Zonca ultimately partnered with Rick Lobley, a friend of 15 years and co-founder of the former Empire and Aqua nightclubs.
"Noah's a rock star," said Lobley. "He's a master when it comes to food. His work ethic is second to none. He's the first one in in the morning and the last to leave at night."
Lobley acquired the former L Wine Lounge space in February and showed it to Zonca, who initially had reservations about it. The kitchen was notoriously small, and he wasn't yet sold on midtown's Panhandle District. The former L Wine Lounge had also lay dormant for nearly two years and was saddled with heating and air conditioning problems.
Zonca was finally encouraged by the perpetual foot traffic and solid business at nearby restaurants, including Zocalo and the Rind.
"There's 15 restaurants in one block here and they're busy all the time," Zonca said.
Zonca signed on as a partner in Capital Dime with Lobley and Melissa Sanchez, an attorney, in March. Lobley declined to say how much money was invested in opening Capital Dime, though a minimum of $250,000 is generally required to open a brick-and-mortar restaurant.

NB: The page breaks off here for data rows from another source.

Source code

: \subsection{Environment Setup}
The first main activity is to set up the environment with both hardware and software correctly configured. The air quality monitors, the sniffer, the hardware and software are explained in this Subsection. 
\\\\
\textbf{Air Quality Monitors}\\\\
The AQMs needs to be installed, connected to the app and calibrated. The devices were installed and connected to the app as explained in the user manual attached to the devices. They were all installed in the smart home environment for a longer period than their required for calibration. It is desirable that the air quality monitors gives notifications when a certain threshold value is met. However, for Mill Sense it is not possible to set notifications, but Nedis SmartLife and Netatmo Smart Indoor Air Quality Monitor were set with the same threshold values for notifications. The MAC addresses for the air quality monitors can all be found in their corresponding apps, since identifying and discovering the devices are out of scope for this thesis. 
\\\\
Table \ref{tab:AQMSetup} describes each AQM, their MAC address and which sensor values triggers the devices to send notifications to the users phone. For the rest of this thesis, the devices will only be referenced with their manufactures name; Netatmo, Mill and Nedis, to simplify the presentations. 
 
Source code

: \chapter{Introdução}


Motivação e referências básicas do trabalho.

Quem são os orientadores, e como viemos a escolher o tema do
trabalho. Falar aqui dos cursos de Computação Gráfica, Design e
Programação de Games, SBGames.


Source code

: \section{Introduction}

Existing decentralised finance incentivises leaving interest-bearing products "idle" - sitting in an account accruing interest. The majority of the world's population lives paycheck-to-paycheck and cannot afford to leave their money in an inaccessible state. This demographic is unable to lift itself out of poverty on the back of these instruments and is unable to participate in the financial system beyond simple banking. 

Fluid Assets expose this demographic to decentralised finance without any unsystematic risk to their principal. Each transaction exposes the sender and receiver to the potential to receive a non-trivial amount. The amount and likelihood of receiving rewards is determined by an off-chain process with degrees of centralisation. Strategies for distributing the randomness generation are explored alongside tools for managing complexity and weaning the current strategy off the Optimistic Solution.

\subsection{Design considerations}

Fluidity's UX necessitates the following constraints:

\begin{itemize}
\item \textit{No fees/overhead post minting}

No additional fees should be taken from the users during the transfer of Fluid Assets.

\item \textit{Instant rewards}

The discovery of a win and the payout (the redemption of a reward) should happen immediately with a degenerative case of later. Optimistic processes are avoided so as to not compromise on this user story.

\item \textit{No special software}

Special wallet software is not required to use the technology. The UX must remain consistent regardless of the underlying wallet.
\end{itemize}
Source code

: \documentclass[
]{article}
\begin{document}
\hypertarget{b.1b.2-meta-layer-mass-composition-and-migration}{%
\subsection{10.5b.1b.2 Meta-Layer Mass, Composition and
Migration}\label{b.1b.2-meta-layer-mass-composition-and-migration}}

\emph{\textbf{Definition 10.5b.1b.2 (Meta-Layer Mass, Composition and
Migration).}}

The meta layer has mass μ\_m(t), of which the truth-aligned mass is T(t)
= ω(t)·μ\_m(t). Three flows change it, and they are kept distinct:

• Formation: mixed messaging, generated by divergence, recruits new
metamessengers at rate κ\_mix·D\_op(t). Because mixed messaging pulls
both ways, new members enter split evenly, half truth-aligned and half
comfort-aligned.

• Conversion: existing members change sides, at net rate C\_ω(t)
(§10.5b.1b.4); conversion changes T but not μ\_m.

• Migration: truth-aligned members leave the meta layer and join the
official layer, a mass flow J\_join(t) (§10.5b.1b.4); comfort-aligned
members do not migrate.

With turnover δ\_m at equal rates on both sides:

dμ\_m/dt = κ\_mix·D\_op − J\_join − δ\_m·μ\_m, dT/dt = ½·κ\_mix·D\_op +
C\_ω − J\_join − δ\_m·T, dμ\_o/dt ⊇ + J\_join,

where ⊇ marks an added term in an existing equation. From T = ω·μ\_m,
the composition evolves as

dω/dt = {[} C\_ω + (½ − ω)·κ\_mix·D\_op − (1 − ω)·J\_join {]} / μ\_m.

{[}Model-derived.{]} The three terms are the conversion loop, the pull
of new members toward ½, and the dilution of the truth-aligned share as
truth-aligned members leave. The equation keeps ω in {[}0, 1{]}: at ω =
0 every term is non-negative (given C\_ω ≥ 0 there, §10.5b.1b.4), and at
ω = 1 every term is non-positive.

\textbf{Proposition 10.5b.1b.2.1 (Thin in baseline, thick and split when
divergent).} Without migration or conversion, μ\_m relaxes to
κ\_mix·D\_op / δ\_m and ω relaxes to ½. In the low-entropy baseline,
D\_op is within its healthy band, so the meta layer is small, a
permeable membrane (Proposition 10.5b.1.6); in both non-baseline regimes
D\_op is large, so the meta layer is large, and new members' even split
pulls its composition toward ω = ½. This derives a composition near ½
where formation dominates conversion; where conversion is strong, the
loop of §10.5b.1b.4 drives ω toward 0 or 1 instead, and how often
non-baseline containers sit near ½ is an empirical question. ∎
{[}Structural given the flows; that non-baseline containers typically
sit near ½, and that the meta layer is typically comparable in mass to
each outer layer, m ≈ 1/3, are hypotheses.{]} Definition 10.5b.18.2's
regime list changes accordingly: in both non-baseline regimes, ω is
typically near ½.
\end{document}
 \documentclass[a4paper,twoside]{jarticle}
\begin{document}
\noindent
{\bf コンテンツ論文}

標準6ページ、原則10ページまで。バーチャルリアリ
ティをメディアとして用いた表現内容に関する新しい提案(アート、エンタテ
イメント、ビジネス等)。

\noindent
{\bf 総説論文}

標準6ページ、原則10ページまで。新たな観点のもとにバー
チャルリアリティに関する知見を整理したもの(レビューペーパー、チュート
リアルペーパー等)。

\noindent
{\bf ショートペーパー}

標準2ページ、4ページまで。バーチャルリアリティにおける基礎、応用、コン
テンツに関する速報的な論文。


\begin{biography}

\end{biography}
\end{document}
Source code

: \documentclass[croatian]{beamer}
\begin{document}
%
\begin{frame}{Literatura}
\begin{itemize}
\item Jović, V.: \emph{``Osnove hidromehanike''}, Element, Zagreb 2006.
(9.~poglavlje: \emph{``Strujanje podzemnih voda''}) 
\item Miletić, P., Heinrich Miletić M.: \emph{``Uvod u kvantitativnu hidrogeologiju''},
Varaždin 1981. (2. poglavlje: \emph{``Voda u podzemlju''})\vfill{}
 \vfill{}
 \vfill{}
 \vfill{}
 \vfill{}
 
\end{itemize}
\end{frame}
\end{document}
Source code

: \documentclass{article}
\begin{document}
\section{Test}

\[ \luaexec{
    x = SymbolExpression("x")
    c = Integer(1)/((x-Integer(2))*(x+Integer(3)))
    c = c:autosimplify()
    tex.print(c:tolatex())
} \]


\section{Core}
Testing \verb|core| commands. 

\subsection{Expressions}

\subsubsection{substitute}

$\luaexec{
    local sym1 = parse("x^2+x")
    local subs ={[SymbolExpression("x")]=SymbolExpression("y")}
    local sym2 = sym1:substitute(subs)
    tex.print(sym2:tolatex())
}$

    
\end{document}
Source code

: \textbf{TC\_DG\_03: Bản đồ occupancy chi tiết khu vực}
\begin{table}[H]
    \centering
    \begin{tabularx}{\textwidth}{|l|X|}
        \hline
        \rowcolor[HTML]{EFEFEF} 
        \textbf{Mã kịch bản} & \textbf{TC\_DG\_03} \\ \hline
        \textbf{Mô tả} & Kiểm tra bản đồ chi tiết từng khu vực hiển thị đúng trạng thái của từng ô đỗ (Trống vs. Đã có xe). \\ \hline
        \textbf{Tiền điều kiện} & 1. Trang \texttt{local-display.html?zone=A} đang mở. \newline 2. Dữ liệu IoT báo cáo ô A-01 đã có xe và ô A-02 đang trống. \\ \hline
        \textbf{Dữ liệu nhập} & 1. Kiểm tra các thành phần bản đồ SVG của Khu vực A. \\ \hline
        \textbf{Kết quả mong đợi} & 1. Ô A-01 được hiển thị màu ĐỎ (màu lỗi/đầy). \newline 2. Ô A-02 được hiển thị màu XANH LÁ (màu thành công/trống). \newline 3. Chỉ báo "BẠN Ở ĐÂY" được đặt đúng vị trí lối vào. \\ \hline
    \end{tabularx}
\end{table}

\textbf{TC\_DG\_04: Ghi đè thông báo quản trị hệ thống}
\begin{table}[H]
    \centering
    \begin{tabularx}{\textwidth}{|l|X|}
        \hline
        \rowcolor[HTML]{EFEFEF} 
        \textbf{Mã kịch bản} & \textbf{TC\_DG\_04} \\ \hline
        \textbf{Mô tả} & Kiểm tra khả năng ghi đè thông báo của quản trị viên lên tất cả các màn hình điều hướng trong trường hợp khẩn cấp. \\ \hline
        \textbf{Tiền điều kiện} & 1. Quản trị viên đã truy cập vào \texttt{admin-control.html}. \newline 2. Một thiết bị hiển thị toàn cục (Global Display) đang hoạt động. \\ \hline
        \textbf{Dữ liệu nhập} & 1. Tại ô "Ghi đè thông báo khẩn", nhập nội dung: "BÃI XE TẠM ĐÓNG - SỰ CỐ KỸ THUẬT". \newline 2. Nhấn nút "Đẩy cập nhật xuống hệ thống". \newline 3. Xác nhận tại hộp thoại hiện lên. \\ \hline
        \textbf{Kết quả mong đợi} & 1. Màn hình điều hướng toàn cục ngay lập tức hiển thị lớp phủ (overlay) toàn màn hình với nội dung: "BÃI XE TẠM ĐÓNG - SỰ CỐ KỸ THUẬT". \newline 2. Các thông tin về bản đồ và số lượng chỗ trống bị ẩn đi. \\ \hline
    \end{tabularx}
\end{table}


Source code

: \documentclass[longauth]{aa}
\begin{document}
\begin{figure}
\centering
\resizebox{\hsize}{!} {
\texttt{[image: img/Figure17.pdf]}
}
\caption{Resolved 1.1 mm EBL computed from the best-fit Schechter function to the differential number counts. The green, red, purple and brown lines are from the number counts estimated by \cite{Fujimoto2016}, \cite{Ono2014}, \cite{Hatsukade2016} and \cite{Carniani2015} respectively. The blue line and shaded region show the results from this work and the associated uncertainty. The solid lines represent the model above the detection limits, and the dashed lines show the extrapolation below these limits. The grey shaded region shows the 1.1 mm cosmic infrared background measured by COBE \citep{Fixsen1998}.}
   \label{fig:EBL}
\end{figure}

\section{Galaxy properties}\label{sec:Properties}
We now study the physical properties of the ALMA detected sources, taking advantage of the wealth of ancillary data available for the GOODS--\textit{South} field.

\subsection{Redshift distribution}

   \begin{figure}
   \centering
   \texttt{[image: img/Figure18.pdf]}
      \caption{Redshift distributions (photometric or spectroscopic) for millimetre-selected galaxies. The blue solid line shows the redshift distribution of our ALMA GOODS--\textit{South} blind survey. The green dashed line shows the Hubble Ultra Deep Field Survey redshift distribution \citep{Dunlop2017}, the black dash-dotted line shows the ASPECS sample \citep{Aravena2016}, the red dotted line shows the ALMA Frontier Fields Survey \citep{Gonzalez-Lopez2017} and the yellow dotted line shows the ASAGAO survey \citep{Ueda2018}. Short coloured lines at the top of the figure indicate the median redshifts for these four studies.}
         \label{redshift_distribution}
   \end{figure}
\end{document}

Along with becoming a co-owner of Capital Dime, Zonca would design the food program and become the de facto face of the restaurant. While Zonca eyes more projects with his partnership group, the first order of business is managing the learning curve of running a new restaurant. He admits some stumbles with service, and the kitchen's still settling into its groove.
"We want the 'perfect 10' experience, but do I think everybody's getting the 'perfect 10' experience right this moment?" said Zonca. "It takes a minute to get there. I think we've missed a few – a lot of hits, a few misses. We're getting there and tightening up the crew."
That crew now includes Evani Zonca, who's busing tables at Capital Dime. The workload continues to roll along, with 300 food orders taken at Capital Dime's grand opening July 20.
Selland's rooting for his protege.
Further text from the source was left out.